> **WORK TO BE COMPLETED**
Please say how many lines in the entries below hold the string "operator", with no other words.

+++ RECORDS TO PROCESS +++

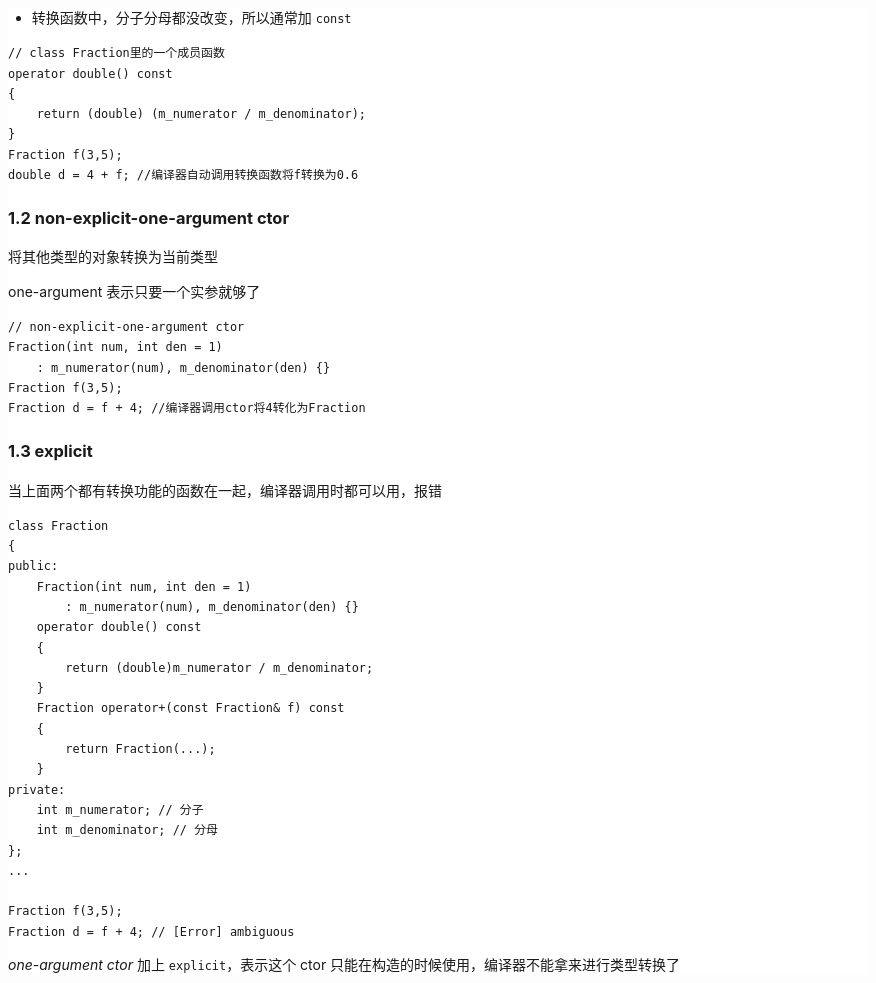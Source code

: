 - 转换函数中，分子分母都没改变，所以通常加 `const`

```
// class Fraction里的一个成员函数
operator double() const
{
    return (double) (m_numerator / m_denominator);
}
Fraction f(3,5);
double d = 4 + f; //编译器自动调用转换函数将f转换为0.6
```

### 1.2 non-explicit-one-argument ctor

将其他类型的对象转换为当前类型

one-argument 表示只要一个实参就够了

```
// non-explicit-one-argument ctor
Fraction(int num, int den = 1) 
    : m_numerator(num), m_denominator(den) {}
Fraction f(3,5);
Fraction d = f + 4; //编译器调用ctor将4转化为Fraction
```

### 1.3 explicit

当上面两个都有转换功能的函数在一起，编译器调用时都可以用，报错

```
class Fraction
{
public:
	Fraction(int num, int den = 1) 
		: m_numerator(num), m_denominator(den) {}
	operator double() const
	{
		return (double)m_numerator / m_denominator;
	}
	Fraction operator+(const Fraction& f) const
	{
		return Fraction(...);
	}
private:
	int m_numerator; // 分子
	int m_denominator; // 分母
};
...
    
Fraction f(3,5);
Fraction d = f + 4; // [Error] ambiguous
```

*one-argument ctor* 加上 `explicit`，表示这个 ctor 只能在构造的时候使用，编译器不能拿来进行类型转换了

+++

> **SOLUTION TO THIS EXERCISE**
3